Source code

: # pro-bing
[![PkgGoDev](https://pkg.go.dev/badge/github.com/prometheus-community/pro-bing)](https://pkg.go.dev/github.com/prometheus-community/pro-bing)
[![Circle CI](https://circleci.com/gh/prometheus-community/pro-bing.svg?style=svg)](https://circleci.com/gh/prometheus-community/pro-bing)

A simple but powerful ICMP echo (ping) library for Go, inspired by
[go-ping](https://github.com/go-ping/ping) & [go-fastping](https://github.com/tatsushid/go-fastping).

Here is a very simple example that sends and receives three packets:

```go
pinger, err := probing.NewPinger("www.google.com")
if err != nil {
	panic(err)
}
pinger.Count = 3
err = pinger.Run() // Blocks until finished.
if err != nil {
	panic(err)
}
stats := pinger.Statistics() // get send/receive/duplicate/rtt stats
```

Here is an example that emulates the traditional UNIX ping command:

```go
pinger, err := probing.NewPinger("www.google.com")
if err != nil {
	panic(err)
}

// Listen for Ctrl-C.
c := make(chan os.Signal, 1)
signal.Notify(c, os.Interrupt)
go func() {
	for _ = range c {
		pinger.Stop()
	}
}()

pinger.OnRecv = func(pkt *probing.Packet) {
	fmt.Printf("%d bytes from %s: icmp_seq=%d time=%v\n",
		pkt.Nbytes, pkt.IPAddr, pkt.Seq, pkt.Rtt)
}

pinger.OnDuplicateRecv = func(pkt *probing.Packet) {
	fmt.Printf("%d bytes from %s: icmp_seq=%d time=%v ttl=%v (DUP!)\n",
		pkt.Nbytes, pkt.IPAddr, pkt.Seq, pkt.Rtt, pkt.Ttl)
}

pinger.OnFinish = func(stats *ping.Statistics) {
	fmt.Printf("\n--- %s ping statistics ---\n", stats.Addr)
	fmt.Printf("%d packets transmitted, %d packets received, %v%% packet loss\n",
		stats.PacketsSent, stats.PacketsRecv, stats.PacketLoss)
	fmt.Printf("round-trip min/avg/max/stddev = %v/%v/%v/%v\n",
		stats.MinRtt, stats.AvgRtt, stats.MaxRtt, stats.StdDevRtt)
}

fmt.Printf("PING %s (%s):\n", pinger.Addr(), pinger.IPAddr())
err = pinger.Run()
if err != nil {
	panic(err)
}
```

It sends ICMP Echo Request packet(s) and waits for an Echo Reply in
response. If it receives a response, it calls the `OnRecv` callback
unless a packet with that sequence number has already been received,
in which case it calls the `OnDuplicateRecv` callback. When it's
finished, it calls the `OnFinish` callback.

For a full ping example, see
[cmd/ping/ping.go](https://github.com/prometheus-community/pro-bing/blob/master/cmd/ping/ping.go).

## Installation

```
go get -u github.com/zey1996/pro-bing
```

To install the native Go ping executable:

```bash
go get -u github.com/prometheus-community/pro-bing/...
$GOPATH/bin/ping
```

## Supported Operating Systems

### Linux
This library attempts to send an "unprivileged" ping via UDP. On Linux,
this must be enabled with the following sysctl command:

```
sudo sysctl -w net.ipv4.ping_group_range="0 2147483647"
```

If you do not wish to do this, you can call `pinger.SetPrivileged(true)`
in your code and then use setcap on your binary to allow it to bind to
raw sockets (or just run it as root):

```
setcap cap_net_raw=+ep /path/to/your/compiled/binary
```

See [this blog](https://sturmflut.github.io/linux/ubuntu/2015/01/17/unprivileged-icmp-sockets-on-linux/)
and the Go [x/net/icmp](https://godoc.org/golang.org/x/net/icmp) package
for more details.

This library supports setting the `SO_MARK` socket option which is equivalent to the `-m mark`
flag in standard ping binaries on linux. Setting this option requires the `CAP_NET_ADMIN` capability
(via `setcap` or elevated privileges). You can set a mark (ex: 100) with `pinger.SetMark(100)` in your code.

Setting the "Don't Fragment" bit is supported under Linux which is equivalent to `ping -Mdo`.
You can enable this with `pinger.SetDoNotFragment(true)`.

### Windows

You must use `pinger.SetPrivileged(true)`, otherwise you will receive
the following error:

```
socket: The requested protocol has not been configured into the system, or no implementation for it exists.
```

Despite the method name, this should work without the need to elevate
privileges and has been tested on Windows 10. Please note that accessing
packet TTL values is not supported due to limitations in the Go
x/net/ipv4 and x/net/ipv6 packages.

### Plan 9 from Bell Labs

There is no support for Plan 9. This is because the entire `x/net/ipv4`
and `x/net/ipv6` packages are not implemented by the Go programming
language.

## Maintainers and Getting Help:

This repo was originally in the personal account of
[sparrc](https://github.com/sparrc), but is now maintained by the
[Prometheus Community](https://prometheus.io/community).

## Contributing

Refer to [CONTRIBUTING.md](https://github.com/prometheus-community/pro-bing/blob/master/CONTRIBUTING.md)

◆ ◆ ◆ ◆ ◆

- _Exercise brief_:
Search the entries for "received" and show every line that has it.

- _The completed task_:
	fmt.Printf("%d packets transmitted, %d packets received, %v%% packet loss\n",
unless a packet with that sequence number has already been received,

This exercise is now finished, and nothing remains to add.